Once a searcher identifies a potentially attractive company, several key factors can help close the transaction. When conversing with a business owner considering selling, it is crucial to understand which stage of the process you are in. Negotiation is essential when dealing with a business owner, and there should be no fear of it. Both parties are in that phase and will use their best resources to achieve their objectives. It is far worse to avoid negotiating out of fear that the seller might walk away, only to present the potential acquisition to investors, and have them point out that the terms are not optimal, but the company looks promising, forcing you to renegotiate specific points. Returning to the negotiating table without a clear reason, when the seller is no longer in a negotiation mindset, significantly increases the risk of the deal falling apart compared to negotiating effectively at the right moment.

Involving investors early, before incurring advisor costs, is also essential. This allows for early feedback on whether the deal is promising. If handled well, this leads to the next step: Financial Due Diligence (FDD)

Lately, I’ve seen FDDs that are poorly structured and fail to address or analyze the real issues within a company or the key areas that require thorough understanding. The problem is not with the firms conducting the work (most of them generally do a good job), but rather with the scope of the FDDs.

Poorly scoped FDDs are a recurring issue in Search Funds, often due to budget constraints. However, going back to my previous points, if negotiations have been handled correctly, the opportunity has been presented to investors in advance, and there is reasonable confidence in the deal, there should be no hesitation in spending more capital. What´s the reasoning behind saving a few thousand € in a deal worth tens of millions? Investing in a comprehensive FDD increases the chances of closing the deal and provides confidence. If red flags emerge that halt the transaction, it’s money well spent.

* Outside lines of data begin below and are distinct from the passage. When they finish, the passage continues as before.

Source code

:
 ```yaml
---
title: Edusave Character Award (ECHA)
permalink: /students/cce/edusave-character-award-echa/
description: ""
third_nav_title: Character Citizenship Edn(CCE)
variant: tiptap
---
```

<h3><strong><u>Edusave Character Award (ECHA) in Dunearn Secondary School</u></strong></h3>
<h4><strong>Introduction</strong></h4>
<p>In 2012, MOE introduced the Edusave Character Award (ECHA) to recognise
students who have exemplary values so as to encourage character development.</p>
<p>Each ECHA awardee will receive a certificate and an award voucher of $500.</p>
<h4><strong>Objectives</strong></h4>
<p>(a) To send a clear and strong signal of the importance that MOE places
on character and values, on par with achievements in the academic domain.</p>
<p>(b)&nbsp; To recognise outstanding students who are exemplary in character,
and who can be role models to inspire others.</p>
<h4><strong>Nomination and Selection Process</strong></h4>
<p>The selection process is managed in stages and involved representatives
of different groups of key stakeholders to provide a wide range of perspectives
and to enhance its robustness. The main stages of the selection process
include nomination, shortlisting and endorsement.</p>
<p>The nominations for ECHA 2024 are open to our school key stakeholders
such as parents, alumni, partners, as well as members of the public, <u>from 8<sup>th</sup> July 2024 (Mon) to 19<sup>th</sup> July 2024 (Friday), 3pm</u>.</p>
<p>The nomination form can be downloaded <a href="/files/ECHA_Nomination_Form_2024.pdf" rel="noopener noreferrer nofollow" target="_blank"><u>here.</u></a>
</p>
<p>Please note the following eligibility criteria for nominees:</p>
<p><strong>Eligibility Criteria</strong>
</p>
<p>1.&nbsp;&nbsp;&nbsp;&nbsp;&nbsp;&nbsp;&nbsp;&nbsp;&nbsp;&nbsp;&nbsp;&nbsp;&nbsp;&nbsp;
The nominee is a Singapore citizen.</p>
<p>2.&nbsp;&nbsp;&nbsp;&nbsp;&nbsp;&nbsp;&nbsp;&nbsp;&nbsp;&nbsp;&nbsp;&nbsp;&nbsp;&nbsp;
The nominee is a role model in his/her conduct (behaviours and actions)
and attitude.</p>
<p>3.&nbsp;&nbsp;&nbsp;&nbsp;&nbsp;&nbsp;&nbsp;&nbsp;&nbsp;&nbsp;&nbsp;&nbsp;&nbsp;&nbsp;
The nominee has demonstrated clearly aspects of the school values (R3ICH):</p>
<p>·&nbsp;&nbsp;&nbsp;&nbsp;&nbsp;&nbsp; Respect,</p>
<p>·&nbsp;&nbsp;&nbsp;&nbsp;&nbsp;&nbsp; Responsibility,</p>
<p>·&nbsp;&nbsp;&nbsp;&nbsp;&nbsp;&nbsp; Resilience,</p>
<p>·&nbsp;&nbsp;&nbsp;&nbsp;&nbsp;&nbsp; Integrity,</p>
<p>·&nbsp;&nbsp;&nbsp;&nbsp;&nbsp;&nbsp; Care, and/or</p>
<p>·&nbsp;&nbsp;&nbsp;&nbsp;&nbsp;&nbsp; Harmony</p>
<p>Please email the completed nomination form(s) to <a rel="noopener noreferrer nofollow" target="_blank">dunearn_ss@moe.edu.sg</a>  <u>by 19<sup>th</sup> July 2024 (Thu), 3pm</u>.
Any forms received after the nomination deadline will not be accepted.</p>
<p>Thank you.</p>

Search Fund transactions take months, and ensuring the most up-to-date current trading data before closing is vital; this should be covered in the scope of the FDD. If this step is not taken, the transaction should not proceed. Current trading provides reassurance that the conclusions drawn from the analysis of the company’s trajectory remain valid. If there have been any changes or new developments, it is critical to ask why and wait until clear answers are available before closing.

Ultimately, these points—and many others—are critical to finding a great company and closing a successful transaction. Investors strive to equip searchers with the necessary resources to make confident decisions. It’s better to walk away from a deal that isn’t materializing and refocus than to force a flawed transaction, which wastes both time and resources.

In conclusion, it’s impossible to predict success with certainty, but processes can provide a high level of confidence. Luck and momentum also play significant roles, though I’m not a big fan of relying on them.

However, finding a company and satisfactorily closing a transaction doesn’t guarantee anything. For investors, the most crucial aspect of the searcher journey is identifying future exceptional CEOs who will manage, lead, and successfully grow an SME. This is vital. Managing and scaling an SME with €10 million in revenue, lacking professionalization, operating in multiple countries, and overseeing a team of around 50 employees is complex. It requires experience and skills that not everyone possesses.

Once the deal closes, the real challenge begins. Within a month, the searcher transitions into the CEO role, reports to seasoned Board of Directors, and manages the expectations of investors who’ve committed significant capital. The searcher cannot afford to fail—but that’s an interesting topic for another article.